_Problem to solve_. Find every line below with the word "github" in it, and copy each one.

(Plain-text document sources)

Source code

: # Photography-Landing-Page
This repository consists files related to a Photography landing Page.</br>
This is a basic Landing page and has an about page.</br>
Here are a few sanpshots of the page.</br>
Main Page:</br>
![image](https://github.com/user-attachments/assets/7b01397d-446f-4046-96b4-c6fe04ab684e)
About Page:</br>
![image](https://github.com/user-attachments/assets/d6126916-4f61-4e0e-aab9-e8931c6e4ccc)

_Problem solution_.
![image](https://github.com/user-attachments/assets/7b01397d-446f-4046-96b4-c6fe04ab684e)
![image](https://github.com/user-attachments/assets/d6126916-4f61-4e0e-aab9-e8931c6e4ccc)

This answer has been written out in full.